### What this task involves
Filter the lines below, copying only those with the string "detection".

### Record excerpts
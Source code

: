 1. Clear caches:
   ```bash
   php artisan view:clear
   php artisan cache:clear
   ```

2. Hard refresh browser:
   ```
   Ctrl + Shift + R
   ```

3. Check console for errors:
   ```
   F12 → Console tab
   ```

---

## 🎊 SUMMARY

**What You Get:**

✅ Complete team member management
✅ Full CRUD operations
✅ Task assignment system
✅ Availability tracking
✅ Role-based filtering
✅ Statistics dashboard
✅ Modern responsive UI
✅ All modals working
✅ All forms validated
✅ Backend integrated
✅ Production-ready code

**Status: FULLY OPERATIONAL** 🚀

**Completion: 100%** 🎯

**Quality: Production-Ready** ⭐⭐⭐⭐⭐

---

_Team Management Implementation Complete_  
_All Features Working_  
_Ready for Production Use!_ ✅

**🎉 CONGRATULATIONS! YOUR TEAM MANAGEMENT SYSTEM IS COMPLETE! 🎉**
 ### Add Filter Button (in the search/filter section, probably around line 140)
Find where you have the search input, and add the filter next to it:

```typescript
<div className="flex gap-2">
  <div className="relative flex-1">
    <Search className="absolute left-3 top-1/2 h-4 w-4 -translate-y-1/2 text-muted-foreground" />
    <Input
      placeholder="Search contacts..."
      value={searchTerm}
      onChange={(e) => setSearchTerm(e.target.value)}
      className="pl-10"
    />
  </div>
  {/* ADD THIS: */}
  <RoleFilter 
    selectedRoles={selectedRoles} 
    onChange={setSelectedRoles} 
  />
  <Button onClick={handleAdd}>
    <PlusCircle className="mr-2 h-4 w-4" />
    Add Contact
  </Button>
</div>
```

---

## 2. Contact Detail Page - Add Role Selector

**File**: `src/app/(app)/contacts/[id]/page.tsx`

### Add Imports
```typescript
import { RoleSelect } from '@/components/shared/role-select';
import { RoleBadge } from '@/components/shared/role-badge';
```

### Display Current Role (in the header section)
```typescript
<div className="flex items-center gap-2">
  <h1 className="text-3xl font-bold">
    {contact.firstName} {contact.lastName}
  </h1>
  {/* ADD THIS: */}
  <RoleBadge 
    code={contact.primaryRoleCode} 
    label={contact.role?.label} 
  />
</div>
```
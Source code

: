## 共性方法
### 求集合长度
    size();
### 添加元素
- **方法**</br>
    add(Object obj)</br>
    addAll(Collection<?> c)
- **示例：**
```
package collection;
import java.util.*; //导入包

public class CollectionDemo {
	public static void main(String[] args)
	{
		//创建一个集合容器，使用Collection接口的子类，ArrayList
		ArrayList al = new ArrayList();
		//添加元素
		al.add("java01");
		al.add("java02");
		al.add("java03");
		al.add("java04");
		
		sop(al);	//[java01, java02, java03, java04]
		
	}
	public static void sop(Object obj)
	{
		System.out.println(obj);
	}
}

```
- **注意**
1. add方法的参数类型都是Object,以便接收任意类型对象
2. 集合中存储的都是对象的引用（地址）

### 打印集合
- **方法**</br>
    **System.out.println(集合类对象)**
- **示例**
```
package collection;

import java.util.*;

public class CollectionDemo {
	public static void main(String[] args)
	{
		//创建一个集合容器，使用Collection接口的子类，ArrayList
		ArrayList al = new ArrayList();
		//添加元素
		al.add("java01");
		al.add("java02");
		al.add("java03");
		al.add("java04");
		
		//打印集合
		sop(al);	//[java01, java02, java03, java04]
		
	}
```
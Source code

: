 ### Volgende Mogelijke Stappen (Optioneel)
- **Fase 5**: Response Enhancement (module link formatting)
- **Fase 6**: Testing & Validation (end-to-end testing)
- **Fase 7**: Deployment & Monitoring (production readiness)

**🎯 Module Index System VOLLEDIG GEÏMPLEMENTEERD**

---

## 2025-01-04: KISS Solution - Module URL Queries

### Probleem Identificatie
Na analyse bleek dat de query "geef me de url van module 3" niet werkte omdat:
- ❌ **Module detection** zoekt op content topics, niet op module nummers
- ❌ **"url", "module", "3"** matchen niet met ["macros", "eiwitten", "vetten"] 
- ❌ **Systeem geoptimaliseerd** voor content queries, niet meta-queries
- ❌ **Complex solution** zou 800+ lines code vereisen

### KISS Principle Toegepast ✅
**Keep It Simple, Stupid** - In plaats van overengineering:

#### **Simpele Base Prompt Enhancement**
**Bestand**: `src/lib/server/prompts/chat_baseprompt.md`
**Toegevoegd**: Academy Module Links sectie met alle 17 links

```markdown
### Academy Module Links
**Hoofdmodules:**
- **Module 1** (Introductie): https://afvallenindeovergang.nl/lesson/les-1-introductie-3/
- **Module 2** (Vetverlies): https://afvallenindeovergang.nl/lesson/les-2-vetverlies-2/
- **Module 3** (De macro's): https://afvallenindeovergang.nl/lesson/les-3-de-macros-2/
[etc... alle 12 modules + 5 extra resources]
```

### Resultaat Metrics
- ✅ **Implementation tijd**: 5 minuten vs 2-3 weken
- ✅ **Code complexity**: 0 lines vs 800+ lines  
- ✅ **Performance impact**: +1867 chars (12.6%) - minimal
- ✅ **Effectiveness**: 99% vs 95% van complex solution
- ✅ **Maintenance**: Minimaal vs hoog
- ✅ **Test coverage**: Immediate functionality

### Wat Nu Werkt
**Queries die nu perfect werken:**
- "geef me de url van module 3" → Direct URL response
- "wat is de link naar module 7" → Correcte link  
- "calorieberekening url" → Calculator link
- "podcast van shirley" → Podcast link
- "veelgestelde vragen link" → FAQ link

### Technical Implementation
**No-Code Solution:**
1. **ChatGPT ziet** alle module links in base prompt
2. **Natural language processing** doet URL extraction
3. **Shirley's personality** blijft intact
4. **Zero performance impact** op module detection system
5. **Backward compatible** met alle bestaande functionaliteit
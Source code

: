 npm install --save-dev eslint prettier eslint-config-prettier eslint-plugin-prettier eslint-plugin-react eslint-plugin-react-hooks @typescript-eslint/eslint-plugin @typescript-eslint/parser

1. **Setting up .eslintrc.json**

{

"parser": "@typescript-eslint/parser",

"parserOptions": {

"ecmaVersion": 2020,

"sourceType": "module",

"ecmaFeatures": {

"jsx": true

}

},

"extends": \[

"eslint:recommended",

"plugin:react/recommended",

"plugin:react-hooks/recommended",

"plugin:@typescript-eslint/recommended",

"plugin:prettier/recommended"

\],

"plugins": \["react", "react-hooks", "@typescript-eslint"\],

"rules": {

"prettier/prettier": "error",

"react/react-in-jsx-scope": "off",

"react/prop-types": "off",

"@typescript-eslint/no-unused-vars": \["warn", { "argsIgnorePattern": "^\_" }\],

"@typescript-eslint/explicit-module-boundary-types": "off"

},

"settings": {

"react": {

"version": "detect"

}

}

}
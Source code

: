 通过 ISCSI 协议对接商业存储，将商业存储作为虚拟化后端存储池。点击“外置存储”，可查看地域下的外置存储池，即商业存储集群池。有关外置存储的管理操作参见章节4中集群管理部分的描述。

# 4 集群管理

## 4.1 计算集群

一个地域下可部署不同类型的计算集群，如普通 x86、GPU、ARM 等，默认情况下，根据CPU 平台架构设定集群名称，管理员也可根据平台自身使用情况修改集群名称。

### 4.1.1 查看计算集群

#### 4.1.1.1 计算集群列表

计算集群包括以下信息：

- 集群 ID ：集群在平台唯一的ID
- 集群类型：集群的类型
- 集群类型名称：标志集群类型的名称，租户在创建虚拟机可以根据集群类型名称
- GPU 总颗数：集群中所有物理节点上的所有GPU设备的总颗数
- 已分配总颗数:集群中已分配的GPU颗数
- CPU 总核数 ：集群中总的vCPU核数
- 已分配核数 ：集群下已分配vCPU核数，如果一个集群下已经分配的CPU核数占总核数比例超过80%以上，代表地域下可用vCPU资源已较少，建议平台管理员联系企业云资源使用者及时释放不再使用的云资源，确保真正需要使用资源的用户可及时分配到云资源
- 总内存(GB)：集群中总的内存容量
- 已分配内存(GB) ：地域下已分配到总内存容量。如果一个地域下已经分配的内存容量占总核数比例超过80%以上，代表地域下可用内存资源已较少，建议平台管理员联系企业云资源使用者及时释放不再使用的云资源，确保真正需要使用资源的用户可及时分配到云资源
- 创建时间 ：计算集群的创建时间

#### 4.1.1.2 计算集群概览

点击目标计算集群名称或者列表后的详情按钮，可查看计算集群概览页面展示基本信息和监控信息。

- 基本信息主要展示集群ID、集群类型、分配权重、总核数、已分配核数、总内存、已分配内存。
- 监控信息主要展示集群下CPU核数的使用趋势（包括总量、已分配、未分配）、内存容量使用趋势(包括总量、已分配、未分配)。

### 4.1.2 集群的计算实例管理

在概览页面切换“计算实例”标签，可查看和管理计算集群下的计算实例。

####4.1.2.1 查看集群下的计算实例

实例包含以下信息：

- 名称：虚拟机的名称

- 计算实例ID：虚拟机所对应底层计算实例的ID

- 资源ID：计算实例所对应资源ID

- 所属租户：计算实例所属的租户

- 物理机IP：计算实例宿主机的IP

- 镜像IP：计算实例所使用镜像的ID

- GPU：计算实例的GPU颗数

### Answer box
- ❌ **Module detection** zoekt op content topics, niet op module nummers
4. **Zero performance impact** op module detection system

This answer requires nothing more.